Businesses of all shapes and sizes often operate in a system with the different parts of the system interacting with one another to produce effects or outcomes that are anticipated or not.
Some systems are linear with easily predictable outcomes. Other systems are more complex, more like a spider web, with many of their parts intricately linked and easily affecting one another.
Understanding the pertinent system dynamics is therefore critical for making better, informed decisions.
Unfortunately, the business environment in which key performance decisions are made on a regular basis is not linear and the outcomes easily predicted.
Businesses inhabit and operate in environments that consist of interdependent networks in relationships which connect with and interact with each other to produce outcomes.
In their book Meltdown: Why Our Systems Fail and What We Can Do About It, Chris Clearfield and András Tilcsik saw that even seemingly unrelated parts in a system are connected indirectly, and some subsystems are linked to many parts of the system.
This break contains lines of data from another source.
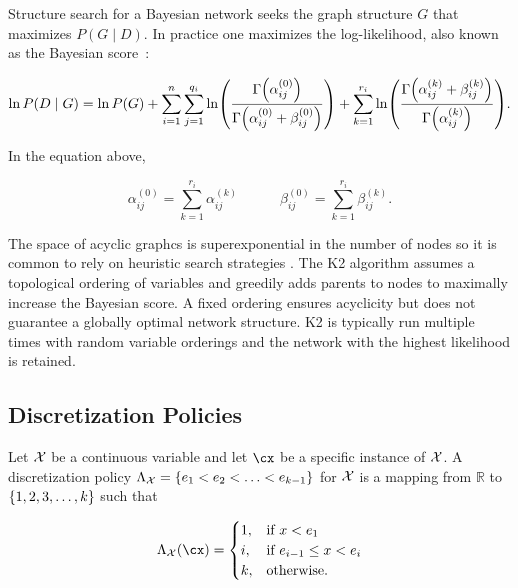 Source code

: Structure search for a Bayesian network seeks the graph structure $G$ that maximizes ${P(G\mid D)}$.
In practice one maximizes the log-likelihood, also known as the Bayesian score~\cite{cooper1992bayesian}:

\begin{small}
\begin{equation}
\label{eq:BayesianScore}
  \ln P(D\mid G) = \ln P(G) + \sum_{i=1}^n \sum_{j=1}^{q_i} \ln \paren{
    \frac{
      \Gamma\paren{\alpha_{ij}^{(0)}}
    }{
      \Gamma\paren{\alpha_{ij}^{(0)} + \beta_{ij}^{(0)}}
    }
  } + \sum_{k=1}^{r_i} \ln \paren{
    \frac{
      \Gamma\paren{\alpha_{ij}^{(k)} + \beta_{ij}^{(k)}}
    }{
      \Gamma\paren{\alpha_{ij}^{(k)}}
    }
  }\text{.}
\end{equation}
\end{small}

In the equation above,

\begin{equation}
\alpha_{ij}^{(0)} = \sum_{k=1}^{r_i} \alpha_{ij}^{(k)} \quad \qquad \beta_{ij}^{(0)} = \sum_{k=1}^{r_i} \beta_{ij}^{(k)}\text{.}
\end{equation}

The space of acyclic graphcs is superexponential in the number of nodes so it is common to rely on heuristic search strategies \citep{PGM_2009}.
The K2 algorithm assumes a topological ordering of variables and greedily adds parents to nodes to maximally increase the Bayesian score.
A fixed ordering ensures acyclicity but does not guarantee a globally optimal network structure.
K2 is typically run multiple times with random variable orderings and the network with the highest likelihood is retained.

\subsection{Discretization Policies}
\label{subsec:disc_policy}

Let $\mathcal{X}$ be a continuous variable and let $\cx$ be a specific instance of $\mathcal{X}$.
A discretization policy $\Lambda_{\cX} = \curly{e_1 < e_2 < \ldots < e_{k-1}}$ for $\mathcal{X}$ is a mapping from $\mathbb{R}$ to $\curly{1,2,3,\ldots,k}$ such that

\begin{equation}
  \Lambda_{\cX}(\cx) = \begin{cases}
    1, & \text{if $x<e_1$}\\
    i, & \text{if $e_{i-1} \leq x < e_i$}\\
    k, & \text{otherwise.}
  \end{cases}
\end{equation}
In the unfortunate event of something going wrong, problems show up everywhere, making it difficult to understand what’s happening.
So what do complex systems have to do with plan continuation bias?
We can plan for the future, but we don’t have a crystal ball to predict accurately what will happen next week, month, quarter or year. Based on past experiences, and analysis of data, we might have an idea but that is all there is.
In spite of the past not always being the best predictor of future performance, it’s surprising to see the level of system blindness that decision makers still exhibit.
Let’s look at a decision to enter a new international market as an example. The strategy and factors that contributed to success in one market by all means do not guarantee success in a different market.
Instead of following a step-by-step approach to better understand the system dynamics of the new market, most of the time leaders adopt a copy and paste approach resulting in widespread failures.
Even though there are tell-tell signs of the expansionary move heading sideways, leaders push ahead by implementing the bad strategy. An indication that plan continuation bias is probably the contributing factor.
Simply put, plan continuation bias is the tendency we all human beings have to continue on the path we have already chosen or fallen into, or pursue a decision we have made without rigorously checking whether that is still the best decision or not.
In business decisions, this form of bias is prevalent in strategy implementation, project management, as well as forecasting and planning. We often don’t take the time to review the plan against actual results and change course. We persist even when the original plan no longer makes sense.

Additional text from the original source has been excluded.